The kids have been housebound for weeks and now they literally can't leave, we've stocked up on enough food for the next few days and our local supermarket (we are told) will be under water this time tomorrow.

It's a waiting game...


The little ones have been managing to keep themselves amused, but I think that the stir-craziness is getting to them...

Not a lot else to do, but wait...wait


Pick your nose...  wait some more...


pretend to be E.T.

Kiss everything in sight...




And trust your parents when they tell you that they have provisions...




Yes, we may be in Oz, but we're still British and bloody proud of it!  Off to pour myself a large one and maybe also pack a small bag!

Sunday, January 2, 2011

Queensland Rain

I really don't need to say much more...it's mad weather at the moment here, and there is only one person who seems to think it's kinda fun...









Oh yes, and HAPPY NEW YEAR!  

Wednesday, December 29, 2010

Come What May



It's been on my mind lately.  I haven't posted and I dislike 'unhealthy gaps'.  I want to be consistent but my ongoing struggle to only want to post the positive, has created a void.  Yesterday I decided I would post, come what may.  So here we are and I'm feeling sick to my stomach with worry for my family but still I'm determined to create a happy post.  It's actually not that difficult either, despite this being quite honestly the hardest December that I can remember.

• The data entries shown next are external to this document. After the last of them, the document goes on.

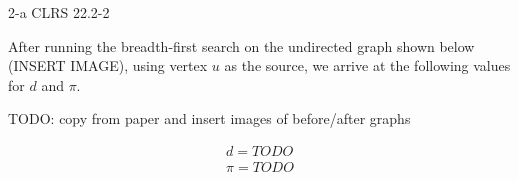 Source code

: \documentclass[11pt]{article}
\begin{document}
\begin{prob}{2-a}
CLRS 22.2-2
\end{prob}
\begin{sol} 

After running the breadth-first search on the undirected graph shown below (INSERT IMAGE), using vertex $u$ as the source, we arrive at the following values for $d$ and $\pi$.

TODO: copy from paper and insert images of before/after graphs

\begin{comment}

\end{comment}

\begin{eqnarray*}
d = TODO \\
\pi = TODO
\end{eqnarray*}

\end{sol}
\end{document}
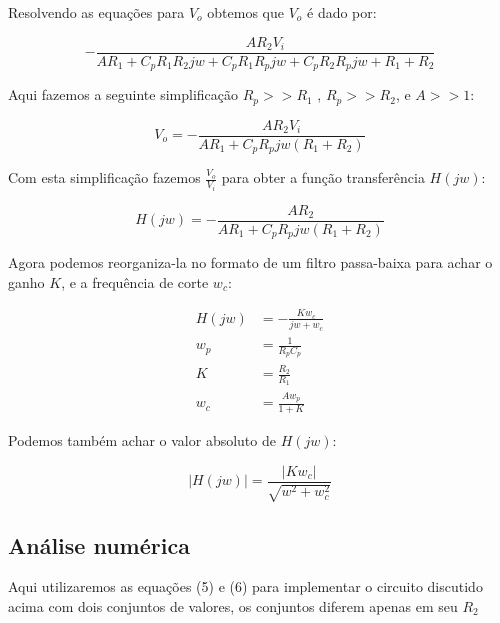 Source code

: Resolvendo as equações para $V_o$ obtemos que $V_o$ é dado por:


\begin{equation}
    - \frac{A R_{2} V_{i}}{A R_{1} + C_{p} R_{1} R_{2} j w + C_{p} R_{1} R_{p} j w + C_{p} R_{2} R_{p} j w
        + R_{1} + R_{2}}
\end{equation}


Aqui fazemos a seguinte simplificação $R_p >> R_1$ , $R_p >> R_2$, e $A >> 1$:


\begin{equation}
    V_o = - \frac{A R_{2} V_{i}}{A R_{1} + C_{p} R_{p} j w \left(R_{1} + R_{2}\right)}
\end{equation}


Com esta simplificação fazemos $\frac{V_o}{V_i}$ para obter a função transferência $H\left(jw\right)$:


\begin{equation}
    H\left(jw\right) = - \frac{A R_{2}}{A R_{1} + C_{p} R_{p} j w \left(R_{1} + R_{2}\right)}
\end{equation}


Agora podemos reorganiza-la no formato de um filtro passa-baixa para achar o ganho $K$, e a frequência de corte $w_c$:


\begin{equation}
    \begin{aligned}
        H(jw) & = - \frac{K w_c}{jw + w_c} \\
        w_p   & = \frac{1}{R_p C_p}        \\
        K     & = \frac{R_2}{R_1}          \\
        w_c   & = \frac{A w_p}{1 + K}
    \end{aligned}
\end{equation}


Podemos também achar o valor absoluto de $H(jw)$:


\begin{equation}
    \lvert H(jw) \rvert = \frac{\left|{K w_{c}}\right|}{\sqrt{w^{2} + w_{c}^{2}}}
\end{equation}


\subsection{Análise numérica}


Aqui utilizaremos as equações (5) e (6) para implementar o circuito discutido acima com dois conjuntos de valores, os conjuntos diferem apenas em seu $R_2$


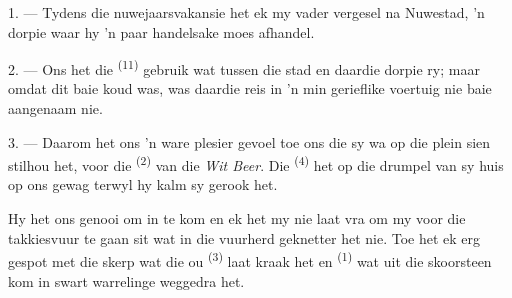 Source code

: %
%
%


\VUsaut{4.0mm}
\VUsaut{3.0mm}
\VUfilet{16mm}
\VUsaut{5.6mm}
\VUsaut{3.0mm}

\VUsaut{3.0mm}

\VUsaut{4.0mm}

1. --- Tydens die nuwejaarsvakansie het ek my vader vergesel na Nuwestad, 'n dorpie waar
hy 'n paar handelsake moes afhandel.

2. --- Ons het die  \textsuperscript{(11)} gebruik wat tussen die stad
en daardie dorpie ry; maar omdat dit baie koud was, was daardie reis in 'n min gerieflike
voertuig nie baie aangenaam nie.

3. --- Daarom het ons 'n ware plesier gevoel toe ons die  sy wa op die
plein sien stilhou het, voor die  \textsuperscript{(2)} van die
\textit{Wit Beer}. Die  \textsuperscript{(4)} het op die drumpel van
sy huis op ons gewag terwyl hy kalm sy  gerook het.

Hy het ons genooi om in te kom en ek het my nie laat vra om my voor die takkiesvuur te
gaan sit wat in die vuurherd geknetter het nie. Toe het ek erg gespot met die skerp
 wat die ou  \textsuperscript{(3)} laat kraak het
en  \textsuperscript{(1)} wat uit die skoorsteen kom in swart warrelinge
weggedra het.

A few days ago, whilst trying to hold back the emotions that were once again bubbling up to the surface, I mentioned to the world (in a facebook status), that I wished I could stop the pain, wished I could wrap my family up in cotton wool.  My 'fix it' Husband decided to comment back, gently reminding me that we wouldn't enjoy the good times half as much if life were perfect all the time.  That the great times were so much sweeter having weathered the storms.  I didn't know whether to smack him or hug him for pointing this out to me.  Even from his hospital bed, where he has been for 12 days and for the most part alone and scared, he is able to make perfect sense.  And the piece of me that just wanted to wallow in self-pity and be allowed to do so, realised that there was no place in my world for that indulgent behavior.

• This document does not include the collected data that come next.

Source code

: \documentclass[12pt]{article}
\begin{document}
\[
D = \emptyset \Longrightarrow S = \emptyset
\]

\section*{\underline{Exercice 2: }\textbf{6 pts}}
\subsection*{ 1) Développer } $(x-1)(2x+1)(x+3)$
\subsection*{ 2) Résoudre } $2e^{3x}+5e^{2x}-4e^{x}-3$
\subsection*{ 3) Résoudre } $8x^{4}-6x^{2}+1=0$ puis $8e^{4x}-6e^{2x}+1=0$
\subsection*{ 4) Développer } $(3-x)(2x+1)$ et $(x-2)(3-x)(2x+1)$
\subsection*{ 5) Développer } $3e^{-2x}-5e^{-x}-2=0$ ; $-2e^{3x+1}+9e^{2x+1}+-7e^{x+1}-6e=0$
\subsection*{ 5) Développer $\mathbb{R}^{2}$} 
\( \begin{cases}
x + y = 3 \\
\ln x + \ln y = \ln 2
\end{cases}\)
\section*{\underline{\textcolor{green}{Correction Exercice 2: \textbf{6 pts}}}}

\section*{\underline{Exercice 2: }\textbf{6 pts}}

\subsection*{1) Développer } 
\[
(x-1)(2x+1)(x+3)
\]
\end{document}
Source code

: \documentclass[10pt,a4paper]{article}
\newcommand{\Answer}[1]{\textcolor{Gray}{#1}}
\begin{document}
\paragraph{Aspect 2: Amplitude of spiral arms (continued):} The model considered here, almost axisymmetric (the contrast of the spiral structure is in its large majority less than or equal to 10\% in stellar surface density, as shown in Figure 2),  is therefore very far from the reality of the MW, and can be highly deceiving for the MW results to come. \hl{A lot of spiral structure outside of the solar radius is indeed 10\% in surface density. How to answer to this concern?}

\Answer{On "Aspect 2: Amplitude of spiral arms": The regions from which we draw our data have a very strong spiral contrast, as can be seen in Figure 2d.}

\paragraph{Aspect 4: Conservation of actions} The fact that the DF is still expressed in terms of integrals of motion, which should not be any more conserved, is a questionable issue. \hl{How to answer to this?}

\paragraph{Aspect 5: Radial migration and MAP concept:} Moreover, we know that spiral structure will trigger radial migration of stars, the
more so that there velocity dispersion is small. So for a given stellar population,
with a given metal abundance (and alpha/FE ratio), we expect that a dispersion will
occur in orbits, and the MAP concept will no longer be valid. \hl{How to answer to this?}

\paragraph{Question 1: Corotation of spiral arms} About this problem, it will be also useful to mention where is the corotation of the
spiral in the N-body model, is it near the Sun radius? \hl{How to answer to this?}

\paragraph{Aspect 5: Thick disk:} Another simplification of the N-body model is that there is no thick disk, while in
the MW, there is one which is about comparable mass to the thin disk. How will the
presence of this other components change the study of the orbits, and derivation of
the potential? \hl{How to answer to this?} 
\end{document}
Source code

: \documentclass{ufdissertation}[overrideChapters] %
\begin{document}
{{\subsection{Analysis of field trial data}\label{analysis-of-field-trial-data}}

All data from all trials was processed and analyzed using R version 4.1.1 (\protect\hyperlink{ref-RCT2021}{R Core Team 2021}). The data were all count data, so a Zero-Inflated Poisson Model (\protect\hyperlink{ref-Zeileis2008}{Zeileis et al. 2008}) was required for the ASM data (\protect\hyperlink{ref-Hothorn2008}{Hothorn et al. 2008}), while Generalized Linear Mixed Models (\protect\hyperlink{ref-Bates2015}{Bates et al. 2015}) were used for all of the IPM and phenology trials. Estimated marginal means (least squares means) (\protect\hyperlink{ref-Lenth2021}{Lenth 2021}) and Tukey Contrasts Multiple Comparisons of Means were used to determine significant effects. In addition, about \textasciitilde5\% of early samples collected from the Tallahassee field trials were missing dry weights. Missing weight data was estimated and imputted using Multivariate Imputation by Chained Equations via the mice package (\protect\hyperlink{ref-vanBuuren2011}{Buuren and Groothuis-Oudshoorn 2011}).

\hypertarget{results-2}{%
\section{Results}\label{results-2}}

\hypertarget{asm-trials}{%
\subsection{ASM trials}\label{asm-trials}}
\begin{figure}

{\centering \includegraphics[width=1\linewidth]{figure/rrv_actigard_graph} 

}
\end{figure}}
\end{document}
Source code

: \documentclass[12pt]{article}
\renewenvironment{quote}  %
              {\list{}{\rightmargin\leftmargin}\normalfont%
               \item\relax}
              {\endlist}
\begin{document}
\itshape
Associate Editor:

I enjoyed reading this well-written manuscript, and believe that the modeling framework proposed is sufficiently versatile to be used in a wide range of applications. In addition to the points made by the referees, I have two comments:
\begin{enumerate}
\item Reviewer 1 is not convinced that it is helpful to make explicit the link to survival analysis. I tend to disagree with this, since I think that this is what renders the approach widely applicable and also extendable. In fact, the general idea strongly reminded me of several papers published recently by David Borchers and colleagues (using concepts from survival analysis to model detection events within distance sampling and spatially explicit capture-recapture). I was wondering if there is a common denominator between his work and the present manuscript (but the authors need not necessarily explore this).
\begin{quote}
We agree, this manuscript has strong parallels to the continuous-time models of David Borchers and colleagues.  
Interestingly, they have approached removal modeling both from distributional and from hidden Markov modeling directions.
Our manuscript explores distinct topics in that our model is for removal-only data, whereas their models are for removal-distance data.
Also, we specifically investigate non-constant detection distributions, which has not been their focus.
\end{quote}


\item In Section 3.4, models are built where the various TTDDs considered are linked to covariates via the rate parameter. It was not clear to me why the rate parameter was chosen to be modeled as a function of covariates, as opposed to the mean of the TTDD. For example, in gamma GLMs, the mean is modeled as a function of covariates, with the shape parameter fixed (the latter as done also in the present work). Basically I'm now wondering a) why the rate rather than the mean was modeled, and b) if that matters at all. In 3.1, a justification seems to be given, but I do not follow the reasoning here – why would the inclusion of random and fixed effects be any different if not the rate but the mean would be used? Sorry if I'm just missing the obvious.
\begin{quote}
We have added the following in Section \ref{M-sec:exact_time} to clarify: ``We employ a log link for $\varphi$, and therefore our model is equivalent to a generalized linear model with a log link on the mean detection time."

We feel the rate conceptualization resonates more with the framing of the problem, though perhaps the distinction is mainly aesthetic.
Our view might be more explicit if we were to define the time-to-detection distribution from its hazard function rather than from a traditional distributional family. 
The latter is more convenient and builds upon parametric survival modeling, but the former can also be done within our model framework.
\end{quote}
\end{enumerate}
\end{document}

That while I have this little face around, I absolutely cannot forget how lucky I am..


That while I have this child to laugh with, I can't be anything but grateful..


And these are just two of quite a few other reasons why I have to take a deep breath, gather myself together and take all that life throws my way.

Here is another one...


I'm not allowed to make a big deal out of this, (because she's a private little thing, this one) and wants nothing more then to be left out of the blogging equation right now...but it was her Birthday yesterday.   My beautiful girl has been in my life for 16 years and Oh my goodness, she's made it so much richer, happier, greater.  I can't think about it for too long, because I've shed enough tears this past week...so I'll gulp back a few more and post a couple of shots that we took together in South Bank on her special day.






And while I know I'll have the odd hiccup of 'woe is me' from time to time, or a moment of solitude that might release a tear drop or two - with this much specialness surrounding me, I can get through it.  I don't have to go far to search for reasons to be glad that I'm on this earth or to wish to continue on my journey, come what may.